Despite recent statements that it planned several changes, the Bill & Melinda Gates Foundation will keep its current approach to investing its endowment, Patty Stonesifer, its chief executive, says.
It would be naive, Stonesifer said in a letter published today on the editorial page of the Los Angeles Times, to think that changing the foundation's investment policy could stop the human suffering blamed on the practices of companies in which it invests billions of dollars.
Stonesifer wrote in response to an investigative series published by The Times last Sunday and Monday that showed that the Gates Foundation, founded by the chairman of Microsoft Corp., reaps vast financial gains from investments in companies that contribute to the human suffering in health, housing and social welfare that the foundation is trying to alleviate.

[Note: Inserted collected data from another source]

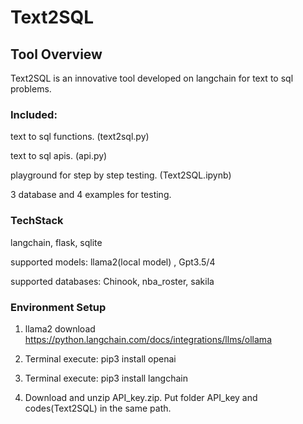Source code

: # Text2SQL

## Tool Overview

Text2SQL is an innovative tool developed on langchain for text to sql problems. 


### Included:

text to sql functions. (text2sql.py)

text to sql apis. (api.py)

playground for step by step testing. (Text2SQL.ipynb)

3 database and 4 examples for testing. 

### TechStack

langchain, flask, sqlite

supported models: llama2(local model) , Gpt3.5/4

supported databases: Chinook, nba_roster, sakila


### Environment Setup

1.	llama2 download
https://python.langchain.com/docs/integrations/llms/ollama

2.	Terminal execute: pip3 install openai
3.	Terminal execute: pip3 install langchain
4.	Download and unzip API_key.zip. Put folder API_key and codes(Text2SQL) in the same path.
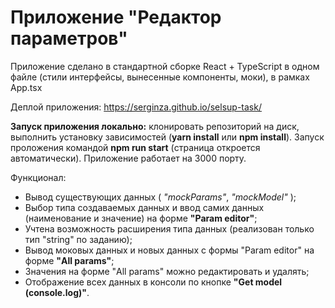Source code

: # Приложение "Редактор параметров"

 Приложение сделано в стандартной сборке React + TypeScript в одном файле (стили интерфейсы, вынесенные компоненты, моки), в рамках App.tsx

Деплой приложения: https://serginza.github.io/selsup-task/

**Запуск приложения локально:** 
клонировать репозиторий на диск, выполнить установку зависимостей (__yarn install__ или __npm install__). Запуск проложения командой __npm run start__ (страница откроется автоматически). Приложение работает на 3000 порту.

Функционал:
- Вывод существующих данных ( _"mockParams"_, _"mockModel"_ );
- Выбор типа создаваемых данных и ввод самих данных (наименование и значение) на форме __"Param editor"__;
- Учтена возможность расширения типа данных (реализован только тип "string" по заданию);
- Вывод моковых данных и новых данных с формы "Param editor" на форме __"All params"__;
- Значения на форме "All params" можно редактировать и удалять;
- Отображение всех данных в консоли по кнопке __"Get model (console.log)"__.
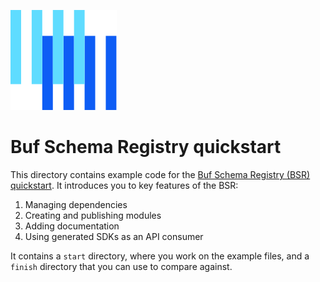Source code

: ![The Buf logo](https://raw.githubusercontent.com/bufbuild/buf-examples/main/.github/buf-logo.svg)

# Buf Schema Registry quickstart

This directory contains example code for the [Buf Schema Registry (BSR) quickstart][docs].
It introduces you to key features of the BSR:

1. Managing dependencies
2. Creating and publishing modules
3. Adding documentation
4. Using generated SDKs as an API consumer

It contains a `start` directory, where you work on the example files, and a `finish` directory that you can use to compare against.

[docs]: https://buf.build/docs/bsr/quickstart/
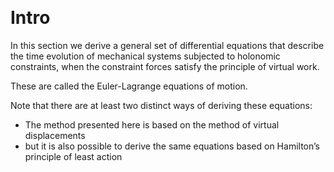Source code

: &emsp;
# Intro

In this section we derive a general set of differential equations that describe the time evolution of mechanical systems subjected to holonomic constraints, when the constraint forces satisfy the principle of virtual work. 

These are called the Euler-Lagrange equations of motion. 

Note that there are at least two distinct ways of deriving these equations:
- The method presented here is based on the method of virtual displacements
- but it is also possible to derive the same equations based on Hamilton’s principle of least action
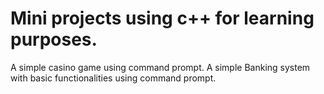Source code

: # Mini projects using c++ for learning purposes.
A simple casino game using command prompt.
A simple Banking system with basic functionalities using command prompt.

During the investigation and throughout a succession of statements last week, the foundation would not answer questions from The Times about its investment policies. Instead, it responded in an interview with the Seattle Times and in two statements on its website, saying that it would consider changes in its investment practices.
The Seattle newspaper reported that Cheryl Scott, chief operating officer of the foundation, told one of its reporters that the foundation would, for the first time, conduct a methodical review of its investments to determine whether it should divest from companies doing harm.
The foundation's first statement on its website, written by Scott, said it would continue a regular review of its approach to investments, and added: "We will review other strategies that can fulfill a social responsibility role ... [and] formalize the process by which Bill and Melinda Gates analyze and review these issues."
The foundation's second website statement, also written by Scott, replaced the first. It said the foundation's investment team would enforce its regular investment exceptions, now limited to tobacco firms, and "consider whether there are other exceptions."
In today's letter to the Los Angeles Times, however, Stonesifer said that none of this signaled a change in the foundation's practices. "The stories you told of people who are suffering touched us all," she said. "But it is naive to suggest that an individual stockholder can stop that suffering. Changes in our investment practices would have little or no impact on these issues."
She accused The Times of implying that the foundation had made "secret investments."
"We have always been open about the investments we make," Stonesifer wrote.
In an explanation of how it conducted its investigation, published along with its series, The Times said the foundation did not provide details for about $4.3 billion of investments it characterizes as loans.
In a check of the foundation's financial statements, including its tax returns, The Times found no information about these loans, other than their amount.